An Enlightened Approach to Budgeting and Goal Setting for the Energy Manager

John Avina, C. E. M.
Director, Abraxas Energy Consulting
June 13, 2012


Every year energy managers need to report how much energy they saved and whether or not they met their energy savings targets. Most energy managers present reports comparing their current year’s usage to energy usage from a previous year. Savings targets are typically a percentage of that previous year’s usage. Setting targets and comparing in this manner usually does not generate an accurate estimate of energy actually saved. Inconsistencies arise from year-to-year fluctuations in weather, occupancy, production or other factors, which can interfere with savings results. Instead, an energy manager’s performance should be determined by comparing current year usage to a normalized baseline, which represents how much energy the building would have used given current year weather conditions, production, occupancy, and base year usage patterns. Energy savings targets should be set based upon this dynamic baseline. Using dynamic targeting, variations in weather conditions, occupancy, production or other factors will not hinder the accurate measure of how much the energy manager saved, and whether energy savings goals were indeed met. This paper explains, with an example, the differences between using a static and dynamic (weather normalized) targeting to demonstrate energy savings.

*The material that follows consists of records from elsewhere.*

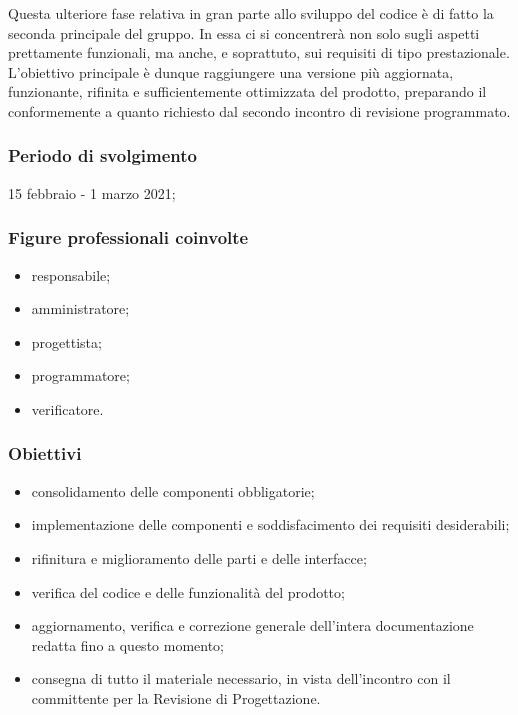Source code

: Questa ulteriore fase relativa in gran parte allo sviluppo del codice è di fatto la seconda  principale del gruppo. In essa ci si concentrerà non solo sugli aspetti prettamente funzionali, ma anche, e soprattuto, sui requisiti di tipo prestazionale. L'obiettivo principale è dunque raggiungere una versione più aggiornata, funzionante, rifinita e sufficientemente ottimizzata del prodotto, preparando il  conformemente a quanto richiesto dal secondo incontro di revisione programmato.
        
        \subsubsection{Periodo di svolgimento}
        15 febbraio - 1 marzo 2021;
        
        \subsubsection{Figure professionali coinvolte}
            \begin{itemize}
                \item responsabile;
                \item amministratore;
                \item progettista;
                \item programmatore;
                \item verificatore.
            \end{itemize}

        \subsubsection{Obiettivi}
        \begin{itemize}
            \item consolidamento delle componenti obbligatorie;
            \item implementazione delle componenti e soddisfacimento dei requisiti desiderabili;
            \item rifinitura e miglioramento delle parti e delle interfacce;
            \item verifica del codice e delle funzionalità del prodotto;
            \item aggiornamento, verifica e correzione generale dell'intera documentazione redatta fino a questo momento;
            \item consegna di tutto il materiale necessario, in vista dell'incontro con il committente per la Revisione di Progettazione.
        \end{itemize}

Every year, the typical energy manager will generate, or receive from management, a fixed energy budget. Throughout the rest of the year, he will be held to this static standard. He may also be asked to save 5% from prior year’s energy usage, or may simply be provided with less money than the prior year. This method is simple for management to understand. Either the energy manager is meeting savings targets or he is not. Unfortunately, this method does not produce a realistic picture of how much energy the energy manager is saving.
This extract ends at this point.